Deze beschikking is gericht tot de Lid-Staten .

Gedaan te Brussel , 16 juni 1978 .

Voor de Commissie

De Vice-Voorzitter

François-Xavier ORTOLI

( 1 ) PB nr . L 35 van 4 . 2 . 1978 , blz . 1 .

( 2 ) PB nr . L 301 van 20 . 11 . 1975 , blz . 8 .

BIJLAGE

DEFINITIES EN TOELICHTINGEN BEHORENDE BIJ DE LANDBOUWSTRUCTUURENQUETE 1979/1980 DIE DE BIJ BESCHIKKING 75/682/EEG VASTGESTELDE DEFINITIES EN TOELICHTINGEN VERVANGEN OF AANVULLEN ( 1 )

A . Geografische ligging van het bedrijf

REGIO

Voor deze enquête is de Gemeenschap in de volgende regio's ingedeeld :

BELGIE : vormt een enkele regio

DENEMARKEN : vormt een enekele regio

DUITSLAND : Hamburg , Bremen en Berlijn vormen te zamen een enkele regio ; de 8 overige Bundeslaender vormen elk een regio

FRANKRIJK : de 22 programma-regio's ( régions de programme )
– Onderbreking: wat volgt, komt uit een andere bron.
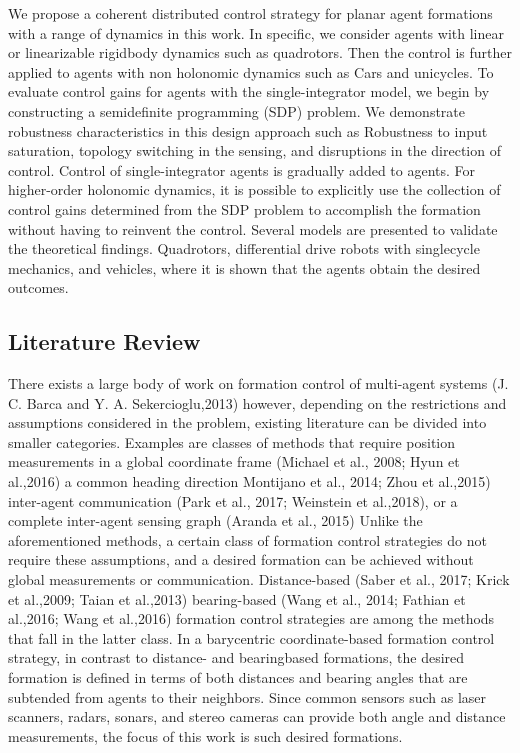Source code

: \documentclass[10pt]{article}
\begin{document}
We propose a coherent distributed control strategy for planar agent formations with a range of dynamics in this work. In specific, we consider agents with linear or linearizable rigidbody dynamics such as quadrotors. Then the control is further applied to agents with non holonomic dynamics such as Cars and unicycles. To evaluate control gains for agents with the single-integrator model, we begin by constructing a semidefinite programming (SDP) problem. We demonstrate robustness characteristics in this design approach such as Robustness to input saturation, topology switching in the sensing, and disruptions in the direction of control. Control of single-integrator agents is gradually added to agents. For higher-order holonomic dynamics, it is possible to explicitly use the collection of control gains determined from the SDP problem to accomplish the formation without having to reinvent the control. Several models are presented to validate the theoretical findings. Quadrotors, differential drive robots with singlecycle mechanics, and vehicles, where it is shown that the agents obtain the desired outcomes.

\subsection{Literature Review}
There exists a large body of work on formation control of multi-agent systems (J. C. Barca and Y. A. Sekercioglu,2013) however, depending on the restrictions and assumptions considered in the problem, existing literature can be divided into smaller categories. Examples are classes of methods that require position measurements in a global coordinate frame (Michael et al., 2008; Hyun et al.,2016) a common heading direction Montijano et al., 2014; Zhou et al.,2015) inter-agent communication (Park et al., 2017; Weinstein et al.,2018), or a complete inter-agent sensing graph (Aranda et al., 2015) Unlike the aforementioned methods, a certain class of formation control strategies do not require these assumptions, and a desired formation can be achieved without global measurements or communication. Distance-based (Saber et al., 2017; Krick et al.,2009; Taian et al.,2013) bearing-based (Wang et al., 2014; Fathian et al.,2016; Wang et al.,2016) formation control strategies are among the methods that fall in the latter class. In a barycentric coordinate-based formation control strategy, in contrast to distance- and bearingbased formations, the desired formation is defined in terms of both distances and bearing angles that are subtended from agents to their neighbors. Since common sensors such as laser scanners, radars, sonars, and stereo cameras can provide both angle and distance measurements, the focus of this work is such desired formations.
\end{document}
IERLAND : vormt een enkele regio

ITALIE : de 21 regio's ( regioni )

LUXEMBURG : vormt een enkele regio

NEDERLAND : vormt een enkele regio

VERENIGD KONINKRIJK : de 7 regio's van het Ministerie van landbouw in Engeland , Wales , Schotland en Noord-Ierland .

A/01 Gebied

I . Lees onder " VERENIGD KONINKRIJK " :

Engeland en Wales :

17 graafschappen of gedeelten van graafschappen :

Cumbria ;

Northumberland , Tyne and Wear , Durham , Part of N . Yorks , Cleveland ;

Lancs , Merseyside , Gr . Manchester ;

N , W and S Yorks , Humberside ;

Lincs ;

Notts , Northants , Leics , Derby ;

Cheshire , Staffs and Salop ;

Warwick , Hereford and Worcester , West Midlands ;

Norfolk and Suffolk ;

Gr . London ( deel ) , Essex , Herts , Beds , Cambs ;

Gr . London ( deel ) , Kent , E and W Sussex , Surrey ;

Hants , Isle of Wight , Bucks , Berks and Oxon ;

Devon , Cornwall , Isles of Scilly ;

Somerset and Dorset ;

Glos , Wilts , Avon ;

Clwyd , Gwynedd , Powys ;

Gwent , The Glamorgans , Dyfed

Schotland : 4 landbouwgebieden

Noord-Ierland : 6 graafschappen

A/02 Probleemgebied

p.m .

D t/m H Bodemgebruik

Lees :

I . De oppervlakte cultuurgrond omvat de oppervlakten die zijn bestemd voor de oogst van een enkel jaar : 1979 of 1980 .

II . Voor de verdeling van de oppervlakten naar bodemgebruik wordt elke oppervlakte slechts eenmaal aangegeven : de totale bedrijfsoppervlakte wordt verkregen door alle oppervlakten van D t/m H op te tellen .

Nog niet in produktie zijnde meerjarige cultures ( zoals asperges , aardbeien en vaste planten ) worden als in produktie zijnde beschouwd .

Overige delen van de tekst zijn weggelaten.